Storch and Heinecke saw a need for a program that would blend the best parts of several schooling styles and create an opportunity for students to engage with teachers, other students, and various subjects in a more traditional classroom setting coupled with the personalization and the autonomy of traditional homeschool.
“From the beginning, we have had a very clear vision of who we are and what we wanted to offer families in our community,” said Kim Heinecke, Co-Founder & Administrative Director. “When students leave TCC, it is our desire that we have given them educational tools that will benefit them as they pursue higher-level education whether college or trade schools.”
The hybrid model
Families have many choices when it comes to educating their children from public school, online charter school, private school, or a traditional homeschool approach. The Classroom Collective aims to bring together the best of all the options with hybrid homeschooling.
TCC provides weekly in-person instruction, and students complete their homework throughout the week under the supervision of parents. Each class aims to engage kids in vibrant discussions, guided practice, and hands-on activities. The program provides the opportunity for homeschool families to outsource some or all classes yet maintain the autonomy and personalization of their homeschool plan.

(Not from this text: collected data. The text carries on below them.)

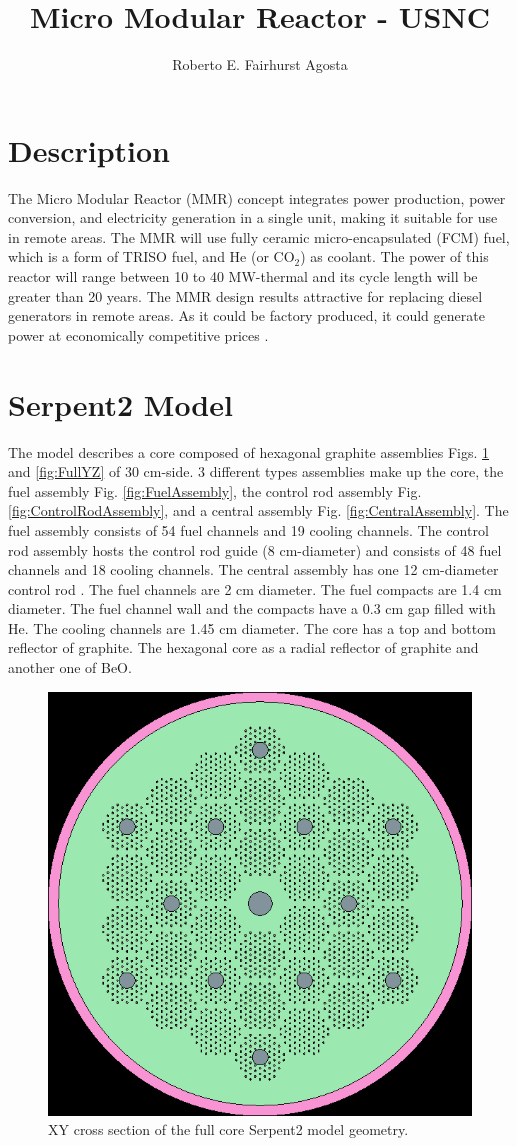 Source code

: \documentclass[11pt,letterpaper]{article}
\title{Micro Modular Reactor - USNC}
\author{Roberto E. Fairhurst Agosta}
\begin{document}

\section{Description}	

The Micro Modular Reactor (MMR) concept integrates power production, power conversion, and electricity generation in a single unit, making it suitable for use in remote areas. 
The MMR will use fully ceramic micro-encapsulated (FCM) fuel, which is a form of TRISO fuel, and He (or CO$_2$) as coolant.
The power of this reactor will range between 10 to 40 MW-thermal and its cycle length will be greater than 20 years.
The MMR design results attractive for replacing diesel generators in remote areas. As it could be factory produced, it could generate power at economically competitive prices \cite{hawari_development_2018}.

\section{Serpent2 Model}

The model describes a core composed of hexagonal graphite assemblies Figs. \ref{fig:FullXY} and \ref{fig:FullYZ} of 30 cm-side. 3 different types assemblies make up the core, the fuel assembly Fig. \ref{fig:FuelAssembly}, the control rod assembly Fig. \ref{fig:ControlRodAssembly}, and a central assembly Fig. \ref{fig:CentralAssembly}. The fuel assembly consists of 54 fuel channels and 19 cooling channels. The control rod assembly hosts the control rod guide (8 cm-diameter) and consists of 48 fuel channels and 18 cooling channels. The central assembly has one 12 cm-diameter control rod \cite{hawari_development_2018}. The fuel channels are 2 cm diameter. The fuel compacts are 1.4 cm diameter. The fuel channel wall and the compacts have a 0.3 cm gap filled with He. The cooling channels are 1.45 cm diameter. The core has a top and bottom reflector of graphite. The hexagonal core as a radial reflector of graphite and another one of BeO.

\begin{figure}[H]
	\centering
	\includegraphics[width=0.45\linewidth]{figures/MMR_full_stack_geom1.png}
	\hfill
	\caption{XY cross section of the full core Serpent2 model geometry.}
	\label{fig:FullXY}
\end{figure}
\end{document}
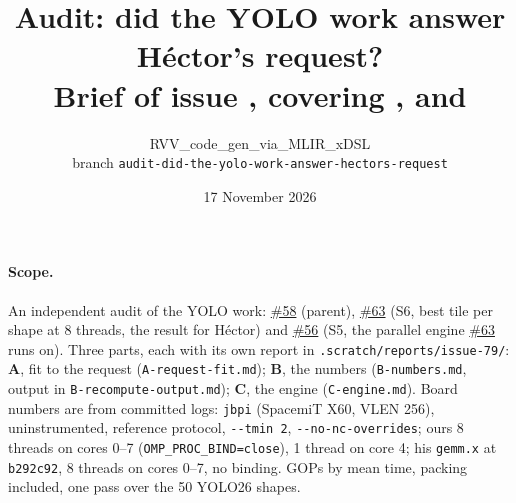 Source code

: \documentclass[10pt,a4paper]{article}
\title{\vspace{-1.2cm}\textbf{Audit: did the YOLO work answer H\'ector's request?}\\[2pt]
\large Brief of issue \iss{79}, covering \iss{58}, \iss{63} and \iss{56}}
\author{RVV\_code\_gen\_via\_MLIR\_xDSL\\ \small branch \texttt{audit-did-the-yolo-work-answer-hectors-request}}
\date{17 November 2026}
\newcommand{\iss}[1]{\href{https://github.com/JieGH/RVV_code_gen_via_MLIR_xDSL/issues/#1}{\##1}}
\begin{document}
\maketitle
\vspace{-0.8cm}

\paragraph{Scope.} An independent audit of the YOLO work: \iss{58} (parent), \iss{63} (S6, best tile per shape at 8
threads, the result for H\'ector) and \iss{56} (S5, the parallel engine \iss{63} runs on). Three parts, each with its
own report in \texttt{.scratch/reports/issue-79/}: \textbf{A}, fit to the request (\texttt{A-request-fit.md});
\textbf{B}, the numbers (\texttt{B-numbers.md}, output in \texttt{B-recompute-output.md}); \textbf{C}, the engine
(\texttt{C-engine.md}). Board numbers are from committed logs: \texttt{jbpi} (SpacemiT X60, VLEN 256),
uninstrumented, reference protocol, \texttt{-{}-tmin 2}, \texttt{-{}-no-nc-overrides}; ours 8 threads on cores 0--7
(\texttt{OMP\_PROC\_BIND=close}), 1 thread on core 4; his \texttt{gemm.x} at \texttt{b292c92}, 8 threads on cores
0--7, no binding. GOPs by mean time, packing included, one pass over the 50 YOLO26 shapes.
\end{document}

“While our structure will remain the same for the next school year, we are very excited to be able to offer more core classes, instructors, and electives to suit the needs of our growing group,” said Heinecke. “We don’t offer everything, but we are enthusiastic about helping our TCC families connect with organizations that will provide rich experiences for students.”
TCC hosted an open house last fall to connect homeschool families with extra-curricular opportunities for their students including, sports, music, and drama.
Parents like Wendy Newell find not only activities and socialization for their children at TCC, they get the support they need to ease the parent burden and progress their students’ learning.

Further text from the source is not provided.